→ **PROBLEM TO WORK ON**: Copy all lines in the data that contain the string "main".

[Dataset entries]
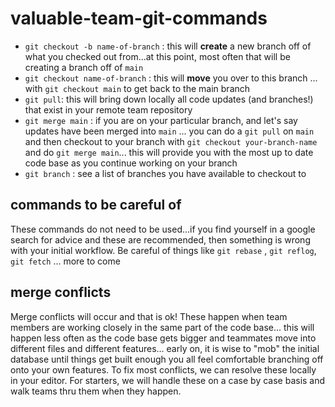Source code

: # valuable-team-git-commands

- `git checkout -b name-of-branch` : this will **create** a new branch off of what you checked out from...at this point, most often that will be creating a branch off of `main`
-  `git checkout name-of-branch` : this will **move** you over to this branch ... with `git checkout main` to get back to the main branch 
- `git pull`: this will bring down locally all code updates (and branches!) that exist in your remote team repository 
- `git merge main` : if you are on your particular branch, and let's say updates have been merged into `main` ... you can do a `git pull` on `main` and then checkout to your branch with `git checkout your-branch-name` and do `git merge main`... this will provide you with the most up to date code base as you continue working on your branch
- `git branch` : see a list of branches you have available to checkout to


## commands to be careful of
These commands do not need to be used...if you find yourself in a google search for advice and these are recommended, then something is wrong with your initial workflow. Be careful of things like `git rebase` , `git reflog`, `git fetch` ... more to come 


## merge conflicts
Merge conflicts will occur and that is ok! These happen when team members are working closely in the same part of the code base... this will happen less often as the code base gets bigger and teammates move into different files and different features... early on, it is wise to "mob" the initial database until things get built enough you all feel comfortable branching off onto your own features. To fix most conflicts, we can resolve these locally in your editor. For starters, we will handle these on a case by case basis and walk teams thru them when they happen.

→ **RESPONSE TO THIS TASK**:
- `git checkout -b name-of-branch` : this will **create** a new branch off of what you checked out from...at this point, most often that will be creating a branch off of `main`
-  `git checkout name-of-branch` : this will **move** you over to this branch ... with `git checkout main` to get back to the main branch 
- `git merge main` : if you are on your particular branch, and let's say updates have been merged into `main` ... you can do a `git pull` on `main` and then checkout to your branch with `git checkout your-branch-name` and do `git merge main`... this will provide you with the most up to date code base as you continue working on your branch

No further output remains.